#### [Directions]
Among the lines below, copy exactly those from the one with "Berdasarkan hasil penggabungan" through the one with "Didapatkan hasil Perhitungan", counting both ends.
————————
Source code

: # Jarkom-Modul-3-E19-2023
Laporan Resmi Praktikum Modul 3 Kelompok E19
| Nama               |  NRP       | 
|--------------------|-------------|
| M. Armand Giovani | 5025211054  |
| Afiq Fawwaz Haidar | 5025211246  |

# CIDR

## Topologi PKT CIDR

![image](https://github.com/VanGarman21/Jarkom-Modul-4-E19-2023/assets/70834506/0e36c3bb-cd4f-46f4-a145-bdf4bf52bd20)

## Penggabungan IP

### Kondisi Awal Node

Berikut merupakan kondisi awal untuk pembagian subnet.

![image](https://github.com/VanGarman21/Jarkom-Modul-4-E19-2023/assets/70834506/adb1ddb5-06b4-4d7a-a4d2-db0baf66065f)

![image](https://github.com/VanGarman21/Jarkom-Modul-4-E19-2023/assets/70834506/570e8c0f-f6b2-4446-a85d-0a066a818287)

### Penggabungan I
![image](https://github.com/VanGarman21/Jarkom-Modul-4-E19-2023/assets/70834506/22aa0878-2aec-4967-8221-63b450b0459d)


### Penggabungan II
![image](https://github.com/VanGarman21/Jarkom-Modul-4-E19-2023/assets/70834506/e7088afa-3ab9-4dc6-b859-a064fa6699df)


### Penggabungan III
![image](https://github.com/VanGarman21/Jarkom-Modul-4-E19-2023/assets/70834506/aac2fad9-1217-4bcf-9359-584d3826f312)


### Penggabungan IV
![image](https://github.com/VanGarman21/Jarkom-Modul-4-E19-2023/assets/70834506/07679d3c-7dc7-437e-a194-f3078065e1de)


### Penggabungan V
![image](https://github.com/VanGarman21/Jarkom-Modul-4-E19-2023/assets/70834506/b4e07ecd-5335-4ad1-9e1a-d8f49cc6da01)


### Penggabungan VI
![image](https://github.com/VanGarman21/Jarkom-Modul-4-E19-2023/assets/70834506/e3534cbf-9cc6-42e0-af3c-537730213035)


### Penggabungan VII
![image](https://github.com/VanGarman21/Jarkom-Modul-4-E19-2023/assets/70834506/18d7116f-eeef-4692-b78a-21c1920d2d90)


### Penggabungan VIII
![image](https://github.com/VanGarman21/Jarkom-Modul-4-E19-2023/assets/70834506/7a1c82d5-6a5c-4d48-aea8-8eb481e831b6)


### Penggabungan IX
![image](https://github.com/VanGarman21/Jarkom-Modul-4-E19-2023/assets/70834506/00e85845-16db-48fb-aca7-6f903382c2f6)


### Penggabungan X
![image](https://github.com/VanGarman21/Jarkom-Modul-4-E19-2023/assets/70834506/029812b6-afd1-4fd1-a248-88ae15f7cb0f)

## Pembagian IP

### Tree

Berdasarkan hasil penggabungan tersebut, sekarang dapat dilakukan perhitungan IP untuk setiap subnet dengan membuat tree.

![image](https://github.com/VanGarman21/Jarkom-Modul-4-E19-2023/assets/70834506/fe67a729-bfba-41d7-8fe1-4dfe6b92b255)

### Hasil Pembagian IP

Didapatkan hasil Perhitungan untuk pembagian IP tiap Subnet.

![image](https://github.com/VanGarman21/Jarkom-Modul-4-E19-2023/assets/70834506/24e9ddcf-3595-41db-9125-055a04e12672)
————————
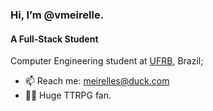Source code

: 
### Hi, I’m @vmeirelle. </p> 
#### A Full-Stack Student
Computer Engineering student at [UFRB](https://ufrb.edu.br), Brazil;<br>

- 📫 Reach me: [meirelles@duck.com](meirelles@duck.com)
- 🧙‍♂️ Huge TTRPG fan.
————————
#### [Answer to this exercise]
Berdasarkan hasil penggabungan tersebut, sekarang dapat dilakukan perhitungan IP untuk setiap subnet dengan membuat tree.

![image](https://github.com/VanGarman21/Jarkom-Modul-4-E19-2023/assets/70834506/fe67a729-bfba-41d7-8fe1-4dfe6b92b255)

### Hasil Pembagian IP

Didapatkan hasil Perhitungan untuk pembagian IP tiap Subnet.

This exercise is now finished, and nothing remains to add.